:: Records supplied ::

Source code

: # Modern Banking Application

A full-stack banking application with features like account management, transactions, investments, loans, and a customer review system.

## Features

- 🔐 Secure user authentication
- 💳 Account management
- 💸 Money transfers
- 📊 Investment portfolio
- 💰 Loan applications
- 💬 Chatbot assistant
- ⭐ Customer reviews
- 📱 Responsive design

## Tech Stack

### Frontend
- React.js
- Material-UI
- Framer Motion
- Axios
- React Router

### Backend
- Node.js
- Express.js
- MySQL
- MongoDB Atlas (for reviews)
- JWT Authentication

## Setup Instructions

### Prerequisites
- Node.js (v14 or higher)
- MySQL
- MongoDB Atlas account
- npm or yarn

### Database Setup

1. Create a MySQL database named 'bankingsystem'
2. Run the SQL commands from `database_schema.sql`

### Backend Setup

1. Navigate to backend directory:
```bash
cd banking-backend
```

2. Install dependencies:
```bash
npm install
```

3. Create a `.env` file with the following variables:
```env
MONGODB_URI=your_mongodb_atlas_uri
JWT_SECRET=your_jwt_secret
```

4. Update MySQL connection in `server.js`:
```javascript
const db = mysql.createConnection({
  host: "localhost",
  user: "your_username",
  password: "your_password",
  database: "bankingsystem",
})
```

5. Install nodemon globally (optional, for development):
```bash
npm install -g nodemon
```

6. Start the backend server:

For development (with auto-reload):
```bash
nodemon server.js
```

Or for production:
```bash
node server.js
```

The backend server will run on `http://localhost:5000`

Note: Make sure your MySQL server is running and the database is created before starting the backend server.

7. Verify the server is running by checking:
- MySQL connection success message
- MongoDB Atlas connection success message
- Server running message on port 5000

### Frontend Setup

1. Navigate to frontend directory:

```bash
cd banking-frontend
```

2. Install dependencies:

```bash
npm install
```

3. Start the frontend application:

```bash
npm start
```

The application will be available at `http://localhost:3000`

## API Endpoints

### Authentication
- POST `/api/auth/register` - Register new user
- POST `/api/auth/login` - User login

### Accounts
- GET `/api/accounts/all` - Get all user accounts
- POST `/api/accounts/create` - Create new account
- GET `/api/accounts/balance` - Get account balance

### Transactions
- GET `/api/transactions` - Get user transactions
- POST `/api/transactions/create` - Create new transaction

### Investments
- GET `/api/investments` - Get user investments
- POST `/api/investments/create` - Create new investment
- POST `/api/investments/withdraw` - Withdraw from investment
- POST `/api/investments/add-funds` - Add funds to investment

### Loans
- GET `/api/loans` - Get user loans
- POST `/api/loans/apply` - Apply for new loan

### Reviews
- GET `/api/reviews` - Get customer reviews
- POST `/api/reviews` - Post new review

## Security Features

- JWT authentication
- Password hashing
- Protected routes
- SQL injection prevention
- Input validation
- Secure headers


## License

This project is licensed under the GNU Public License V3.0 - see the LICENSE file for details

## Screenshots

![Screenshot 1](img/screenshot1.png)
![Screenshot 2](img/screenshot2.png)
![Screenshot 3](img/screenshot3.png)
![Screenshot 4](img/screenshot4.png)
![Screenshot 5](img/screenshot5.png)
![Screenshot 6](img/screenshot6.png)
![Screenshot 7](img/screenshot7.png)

:::

Your assignment |
The answer should be an exact reproduction of all the entries.

Answer to this exercise |
Source code

: # Modern Banking Application

A full-stack banking application with features like account management, transactions, investments, loans, and a customer review system.

## Features

- 🔐 Secure user authentication
- 💳 Account management
- 💸 Money transfers
- 📊 Investment portfolio
- 💰 Loan applications
- 💬 Chatbot assistant
- ⭐ Customer reviews
- 📱 Responsive design

## Tech Stack

### Frontend
- React.js
- Material-UI
- Framer Motion
- Axios
- React Router

### Backend
- Node.js
- Express.js
- MySQL
- MongoDB Atlas (for reviews)
- JWT Authentication

## Setup Instructions

### Prerequisites
- Node.js (v14 or higher)
- MySQL
- MongoDB Atlas account
- npm or yarn

### Database Setup

1. Create a MySQL database named 'bankingsystem'
2. Run the SQL commands from `database_schema.sql`

### Backend Setup

1. Navigate to backend directory:
```bash
cd banking-backend
```

2. Install dependencies:
```bash
npm install
```

3. Create a `.env` file with the following variables:
```env
MONGODB_URI=your_mongodb_atlas_uri
JWT_SECRET=your_jwt_secret
```

4. Update MySQL connection in `server.js`:
```javascript
const db = mysql.createConnection({
  host: "localhost",
  user: "your_username",
  password: "your_password",
  database: "bankingsystem",
})
```

5. Install nodemon globally (optional, for development):
```bash
npm install -g nodemon
```

6. Start the backend server:

For development (with auto-reload):
```bash
nodemon server.js
```

Or for production:
```bash
node server.js
```

The backend server will run on `http://localhost:5000`

Note: Make sure your MySQL server is running and the database is created before starting the backend server.

7. Verify the server is running by checking:
- MySQL connection success message
- MongoDB Atlas connection success message
- Server running message on port 5000

### Frontend Setup

1. Navigate to frontend directory:

```bash
cd banking-frontend
```

2. Install dependencies:

```bash
npm install
```

3. Start the frontend application:

```bash
npm start
```

The application will be available at `http://localhost:3000`

## API Endpoints

### Authentication
- POST `/api/auth/register` - Register new user
- POST `/api/auth/login` - User login

### Accounts
- GET `/api/accounts/all` - Get all user accounts
- POST `/api/accounts/create` - Create new account
- GET `/api/accounts/balance` - Get account balance

### Transactions
- GET `/api/transactions` - Get user transactions
- POST `/api/transactions/create` - Create new transaction

### Investments
- GET `/api/investments` - Get user investments
- POST `/api/investments/create` - Create new investment
- POST `/api/investments/withdraw` - Withdraw from investment
- POST `/api/investments/add-funds` - Add funds to investment

### Loans
- GET `/api/loans` - Get user loans
- POST `/api/loans/apply` - Apply for new loan

### Reviews
- GET `/api/reviews` - Get customer reviews
- POST `/api/reviews` - Post new review

## Security Features

- JWT authentication
- Password hashing
- Protected routes
- SQL injection prevention
- Input validation
- Secure headers


## License

This project is licensed under the GNU Public License V3.0 - see the LICENSE file for details

## Screenshots

![Screenshot 1](img/screenshot1.png)
![Screenshot 2](img/screenshot2.png)
![Screenshot 3](img/screenshot3.png)
![Screenshot 4](img/screenshot4.png)
![Screenshot 5](img/screenshot5.png)
![Screenshot 6](img/screenshot6.png)
![Screenshot 7](img/screenshot7.png)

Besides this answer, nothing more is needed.